Ankara blames the doomed bid on July 15, 2016, to oust President Recep Tayyip Erdogan on the US-based Islamic preacher Fethullah Gulen, and has implemented a ruthless crackdown on his suspected supporters.
The authorities have arrested over 50,000 people, a round-up whose size has alarmed the West.
Turkey has pressed Washington – so far without success – to extradite Gulen from his Pennsylvania compound to face trial in Turkey.
But the second most wanted suspect is Adil Oksuz, a theology lecturer whom Turkish officials accuse of being the so-called “imam” of the plot by coordinating actions on the ground in Turkey with Gulen.
Oksuz was detained in Turkey after the coup was quashed, but was subsequently released and is now on the run.
Foreign Minister Mevlut Cavusoglu said reports had emerged that Oksuz was in Germany and urged Berlin to arrest and extradite him if this was the case.
“As the foreign ministry, we sent an official note to Germany on this,” Cavusoglu told the TRT Haber news channel.
“If this person is there, we would like him to be arrested without delay and extradited to Turkey,” he said.
The Turkish press has suggested in recent days that Oksuz had been sighted in German cities including Frankfurt and Ulm.

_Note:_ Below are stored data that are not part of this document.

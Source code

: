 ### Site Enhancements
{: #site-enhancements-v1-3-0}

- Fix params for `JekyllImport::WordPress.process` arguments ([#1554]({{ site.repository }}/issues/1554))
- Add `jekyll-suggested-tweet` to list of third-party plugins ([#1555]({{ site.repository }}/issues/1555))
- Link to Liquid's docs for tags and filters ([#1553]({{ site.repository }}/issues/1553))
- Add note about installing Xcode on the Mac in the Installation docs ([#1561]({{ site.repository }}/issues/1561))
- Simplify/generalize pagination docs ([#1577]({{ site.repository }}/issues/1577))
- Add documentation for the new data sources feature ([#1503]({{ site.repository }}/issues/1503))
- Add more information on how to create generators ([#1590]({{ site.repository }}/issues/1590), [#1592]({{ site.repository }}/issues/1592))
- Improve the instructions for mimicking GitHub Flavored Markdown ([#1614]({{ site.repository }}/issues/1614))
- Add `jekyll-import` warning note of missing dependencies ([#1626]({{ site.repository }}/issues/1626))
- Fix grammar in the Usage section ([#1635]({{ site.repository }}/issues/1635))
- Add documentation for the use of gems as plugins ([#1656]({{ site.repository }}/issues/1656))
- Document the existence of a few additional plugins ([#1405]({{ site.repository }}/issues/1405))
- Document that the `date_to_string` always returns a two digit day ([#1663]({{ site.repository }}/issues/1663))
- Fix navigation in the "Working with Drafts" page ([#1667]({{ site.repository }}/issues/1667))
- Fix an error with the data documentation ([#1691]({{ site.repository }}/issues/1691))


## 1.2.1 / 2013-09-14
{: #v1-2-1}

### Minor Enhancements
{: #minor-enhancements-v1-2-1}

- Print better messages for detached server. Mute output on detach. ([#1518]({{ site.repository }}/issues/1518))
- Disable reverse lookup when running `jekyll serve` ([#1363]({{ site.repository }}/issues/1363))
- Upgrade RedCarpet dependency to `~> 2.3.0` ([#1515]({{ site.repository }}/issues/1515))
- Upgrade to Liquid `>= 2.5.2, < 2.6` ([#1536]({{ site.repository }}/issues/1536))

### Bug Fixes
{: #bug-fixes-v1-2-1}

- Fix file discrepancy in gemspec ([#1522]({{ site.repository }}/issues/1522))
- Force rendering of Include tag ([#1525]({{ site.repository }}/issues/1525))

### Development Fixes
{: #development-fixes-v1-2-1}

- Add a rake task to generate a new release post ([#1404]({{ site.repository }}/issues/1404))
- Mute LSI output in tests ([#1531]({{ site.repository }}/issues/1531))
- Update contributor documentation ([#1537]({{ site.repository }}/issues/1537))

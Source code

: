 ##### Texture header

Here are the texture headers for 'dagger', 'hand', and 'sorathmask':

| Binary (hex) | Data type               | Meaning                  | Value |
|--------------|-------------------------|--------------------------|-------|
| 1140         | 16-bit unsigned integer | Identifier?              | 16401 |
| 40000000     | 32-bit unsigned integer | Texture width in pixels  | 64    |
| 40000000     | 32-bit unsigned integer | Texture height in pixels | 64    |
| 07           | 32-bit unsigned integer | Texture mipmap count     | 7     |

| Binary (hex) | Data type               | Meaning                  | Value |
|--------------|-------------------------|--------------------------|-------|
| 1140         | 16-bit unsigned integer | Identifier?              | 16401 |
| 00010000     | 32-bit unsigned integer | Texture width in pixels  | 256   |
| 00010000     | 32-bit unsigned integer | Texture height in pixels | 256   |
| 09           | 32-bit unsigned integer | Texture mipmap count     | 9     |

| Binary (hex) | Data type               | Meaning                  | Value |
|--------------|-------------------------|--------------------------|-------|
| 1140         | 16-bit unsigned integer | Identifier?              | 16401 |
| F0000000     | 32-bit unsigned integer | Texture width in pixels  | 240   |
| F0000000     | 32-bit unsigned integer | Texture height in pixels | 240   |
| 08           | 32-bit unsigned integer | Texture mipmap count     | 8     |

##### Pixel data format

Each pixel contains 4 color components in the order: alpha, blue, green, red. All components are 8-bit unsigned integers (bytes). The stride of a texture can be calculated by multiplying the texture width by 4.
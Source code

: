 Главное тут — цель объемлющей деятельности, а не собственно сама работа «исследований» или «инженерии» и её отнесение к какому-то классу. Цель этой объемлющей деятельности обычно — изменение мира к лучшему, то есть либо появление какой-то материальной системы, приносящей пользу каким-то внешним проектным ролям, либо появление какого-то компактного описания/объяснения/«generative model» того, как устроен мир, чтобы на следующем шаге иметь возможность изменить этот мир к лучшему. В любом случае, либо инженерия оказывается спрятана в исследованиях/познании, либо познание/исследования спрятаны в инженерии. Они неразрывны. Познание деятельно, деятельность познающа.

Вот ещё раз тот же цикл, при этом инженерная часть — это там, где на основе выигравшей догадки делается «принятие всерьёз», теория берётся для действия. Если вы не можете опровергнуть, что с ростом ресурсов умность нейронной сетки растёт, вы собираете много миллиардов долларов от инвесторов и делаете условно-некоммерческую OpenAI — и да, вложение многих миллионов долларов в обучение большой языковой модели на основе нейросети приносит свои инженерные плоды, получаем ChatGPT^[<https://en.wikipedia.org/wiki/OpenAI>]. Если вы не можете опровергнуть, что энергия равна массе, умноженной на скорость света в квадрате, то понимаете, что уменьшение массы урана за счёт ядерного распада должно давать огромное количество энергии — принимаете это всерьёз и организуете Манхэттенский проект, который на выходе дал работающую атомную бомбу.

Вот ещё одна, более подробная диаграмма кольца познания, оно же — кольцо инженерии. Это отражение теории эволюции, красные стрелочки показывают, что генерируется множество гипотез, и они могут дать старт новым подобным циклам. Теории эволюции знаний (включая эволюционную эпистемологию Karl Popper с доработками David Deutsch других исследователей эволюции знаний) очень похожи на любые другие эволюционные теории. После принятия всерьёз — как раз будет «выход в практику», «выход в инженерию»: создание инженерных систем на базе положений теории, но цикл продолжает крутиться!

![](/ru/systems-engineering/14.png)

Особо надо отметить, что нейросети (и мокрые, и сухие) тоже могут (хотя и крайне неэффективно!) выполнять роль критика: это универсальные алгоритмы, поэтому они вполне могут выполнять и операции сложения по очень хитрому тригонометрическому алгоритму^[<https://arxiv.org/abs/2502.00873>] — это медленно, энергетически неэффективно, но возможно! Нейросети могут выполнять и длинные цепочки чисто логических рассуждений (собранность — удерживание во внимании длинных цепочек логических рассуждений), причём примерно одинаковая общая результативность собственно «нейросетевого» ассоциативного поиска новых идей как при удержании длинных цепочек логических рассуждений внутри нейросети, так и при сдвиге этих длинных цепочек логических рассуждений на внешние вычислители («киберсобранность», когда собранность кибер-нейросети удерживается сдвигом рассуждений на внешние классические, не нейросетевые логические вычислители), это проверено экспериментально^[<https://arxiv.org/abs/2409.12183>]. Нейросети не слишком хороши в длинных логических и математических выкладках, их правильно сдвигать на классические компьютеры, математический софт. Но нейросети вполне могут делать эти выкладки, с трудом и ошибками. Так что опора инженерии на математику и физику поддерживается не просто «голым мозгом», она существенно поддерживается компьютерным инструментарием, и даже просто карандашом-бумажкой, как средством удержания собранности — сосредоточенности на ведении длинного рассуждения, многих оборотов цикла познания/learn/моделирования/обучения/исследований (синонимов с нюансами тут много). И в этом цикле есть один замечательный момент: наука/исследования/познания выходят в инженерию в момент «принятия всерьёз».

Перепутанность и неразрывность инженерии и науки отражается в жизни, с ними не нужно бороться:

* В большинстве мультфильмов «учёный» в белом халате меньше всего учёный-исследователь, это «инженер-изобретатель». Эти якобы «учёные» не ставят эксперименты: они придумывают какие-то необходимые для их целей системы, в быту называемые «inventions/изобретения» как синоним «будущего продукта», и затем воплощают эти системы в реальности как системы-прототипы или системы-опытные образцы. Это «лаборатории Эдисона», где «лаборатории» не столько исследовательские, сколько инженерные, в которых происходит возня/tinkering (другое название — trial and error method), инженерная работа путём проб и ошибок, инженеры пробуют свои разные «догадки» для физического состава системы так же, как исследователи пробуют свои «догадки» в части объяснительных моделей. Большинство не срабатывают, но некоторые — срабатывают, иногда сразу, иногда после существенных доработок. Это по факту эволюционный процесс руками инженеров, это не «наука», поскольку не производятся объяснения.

The note asks that the German authorities investigate the reported sightings of the coup suspect, the state-run Anadolu news agency said.
If the presence of Oksuz in Germany is confirmed, it would add yet another bone of contention in increasingly troubled relations between Ankara and Berlin.
Ties between the two countries – key NATO allies with strong historic ties – have nosedived over Ankara's arrest of German citizens and Berlin's strong criticism of the Turkish crackdown.